ABOUT THIS EXERCISE:
Every record below is to be retyped exactly, with the pictures left out.

AVAILABLE RECORDS:
━━━
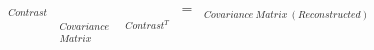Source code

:\documentclass[12pt]{article}
\begin{document}
 

$$
\mathop{
   \begin{bmatrix}
   1 & 0 \\
   0 & 1 \\
   -1 & -1
   \end{bmatrix}
}_{ Contrast } 
\mathop{
   \begin{bmatrix}
   \sigma_{1}^{2} & \sigma_{1 2} \\
   \sigma_{2 1} & \sigma_{2}^{2} 
   \end{bmatrix}
}_{ \substack{\phantom{S} \\ Covariance\\ Matrix } } 
\mathop{
   \begin{bmatrix}
   1 & 0 & -1 \\
   0 & 1 & -1
   \end{bmatrix}
}_{  \substack{\phantom{s} \\ Contrast^T} } 
=
\mathop{
   \begin{bmatrix}
   \sigma_{1}^{2}                 & \sigma_{1 2}                     & -\sigma_{1}^{2} - \sigma_{1 2} \\
   \sigma_{2 1}                   & \sigma_{2}^{2}                   & -\sigma_{2}^{2} - \sigma_{2 1} \\
   -\sigma_{1}^{2} - \sigma_{2 1} & -\sigma_{2}^{2} - \sigma_{1 2} & \sigma_{1}^{2} + \sigma_{2}^{2} + \sigma_{1 2} + \sigma_{2 1}
   \end{bmatrix}
}_{ \substack{ Covariance~Matrix ~ (Reconstructed) } } 
$$
\end{document}
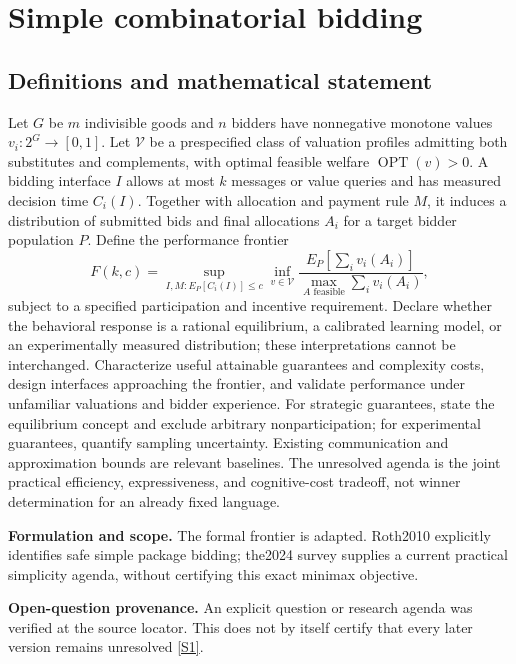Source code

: \documentclass[11pt]{article}
\newcommand{\sref}[2]{\hyperlink{source:#1:#2}{[S#2]}}
\begin{document}
\section*{Simple combinatorial bidding}\label{30007576}
\subsection{Definitions and mathematical statement}
Let \(G\) be \(m\) indivisible goods and \(n\) bidders have nonnegative monotone values \(v_i:2^G\to[0,1]\). Let \(\mathcal V\) be a prespecified class of valuation profiles admitting both substitutes and complements, with optimal feasible welfare \(\operatorname{OPT}(v)>0\). A bidding interface \(I\) allows at most \(k\) messages or value queries and has measured decision time \(C_i(I)\). Together with allocation and payment rule \(M\), it induces a distribution of submitted bids and final allocations \(A_i\) for a target bidder population \(P\). Define the performance frontier
\[
 F(k,c)=\sup_{I,M:E_P[C_i(I)]\leq c}
 \inf_{v\in\mathcal V}\frac{E_P[\sum_i v_i(A_i)]}{\max_{A\text{ feasible}}\sum_i v_i(A_i)},
\]
subject to a specified participation and incentive requirement. Declare whether the behavioral response is a rational equilibrium, a calibrated learning model, or an experimentally measured distribution; these interpretations cannot be interchanged. Characterize useful attainable guarantees and complexity costs, design interfaces approaching the frontier, and validate performance under unfamiliar valuations and bidder experience. For strategic guarantees, state the equilibrium concept and exclude arbitrary nonparticipation; for experimental guarantees, quantify sampling uncertainty. Existing communication and approximation bounds are relevant baselines. The unresolved agenda is the joint practical efficiency, expressiveness, and cognitive-cost tradeoff, not winner determination for an already fixed language.

\par\textbf{Formulation and scope.} The formal frontier is adapted. Roth2010 explicitly identifies safe simple package bidding; the2024 survey supplies a current practical simplicity agenda, without certifying this exact minimax objective.

\par\textbf{Open-question provenance.} An explicit question or research agenda was verified at the source locator. This does not by itself certify that every later version remains unresolved \sref{30007576}{1}.
\end{document}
━━━
WRITTEN SOLUTION:
Source code

:\documentclass[12pt]{article}
\begin{document}
 

$$
\mathop{
   \begin{bmatrix}
   1 & 0 \\
   0 & 1 \\
   -1 & -1
   \end{bmatrix}
}_{ Contrast } 
\mathop{
   \begin{bmatrix}
   \sigma_{1}^{2} & \sigma_{1 2} \\
   \sigma_{2 1} & \sigma_{2}^{2} 
   \end{bmatrix}
}_{ \substack{\phantom{S} \\ Covariance\\ Matrix } } 
\mathop{
   \begin{bmatrix}
   1 & 0 & -1 \\
   0 & 1 & -1
   \end{bmatrix}
}_{  \substack{\phantom{s} \\ Contrast^T} } 
=
\mathop{
   \begin{bmatrix}
   \sigma_{1}^{2}                 & \sigma_{1 2}                     & -\sigma_{1}^{2} - \sigma_{1 2} \\
   \sigma_{2 1}                   & \sigma_{2}^{2}                   & -\sigma_{2}^{2} - \sigma_{2 1} \\
   -\sigma_{1}^{2} - \sigma_{2 1} & -\sigma_{2}^{2} - \sigma_{1 2} & \sigma_{1}^{2} + \sigma_{2}^{2} + \sigma_{1 2} + \sigma_{2 1}
   \end{bmatrix}
}_{ \substack{ Covariance~Matrix ~ (Reconstructed) } } 
$$
\end{document}
Source code

: \documentclass[11pt]{article}
\newcommand{\sref}[2]{\hyperlink{source:#1:#2}{[S#2]}}
\begin{document}
\section*{Simple combinatorial bidding}\label{30007576}
\subsection{Definitions and mathematical statement}
Let \(G\) be \(m\) indivisible goods and \(n\) bidders have nonnegative monotone values \(v_i:2^G\to[0,1]\). Let \(\mathcal V\) be a prespecified class of valuation profiles admitting both substitutes and complements, with optimal feasible welfare \(\operatorname{OPT}(v)>0\). A bidding interface \(I\) allows at most \(k\) messages or value queries and has measured decision time \(C_i(I)\). Together with allocation and payment rule \(M\), it induces a distribution of submitted bids and final allocations \(A_i\) for a target bidder population \(P\). Define the performance frontier
\[
 F(k,c)=\sup_{I,M:E_P[C_i(I)]\leq c}
 \inf_{v\in\mathcal V}\frac{E_P[\sum_i v_i(A_i)]}{\max_{A\text{ feasible}}\sum_i v_i(A_i)},
\]
subject to a specified participation and incentive requirement. Declare whether the behavioral response is a rational equilibrium, a calibrated learning model, or an experimentally measured distribution; these interpretations cannot be interchanged. Characterize useful attainable guarantees and complexity costs, design interfaces approaching the frontier, and validate performance under unfamiliar valuations and bidder experience. For strategic guarantees, state the equilibrium concept and exclude arbitrary nonparticipation; for experimental guarantees, quantify sampling uncertainty. Existing communication and approximation bounds are relevant baselines. The unresolved agenda is the joint practical efficiency, expressiveness, and cognitive-cost tradeoff, not winner determination for an already fixed language.

\par\textbf{Formulation and scope.} The formal frontier is adapted. Roth2010 explicitly identifies safe simple package bidding; the2024 survey supplies a current practical simplicity agenda, without certifying this exact minimax objective.

\par\textbf{Open-question provenance.} An explicit question or research agenda was verified at the source locator. This does not by itself certify that every later version remains unresolved \sref{30007576}{1}.
\end{document}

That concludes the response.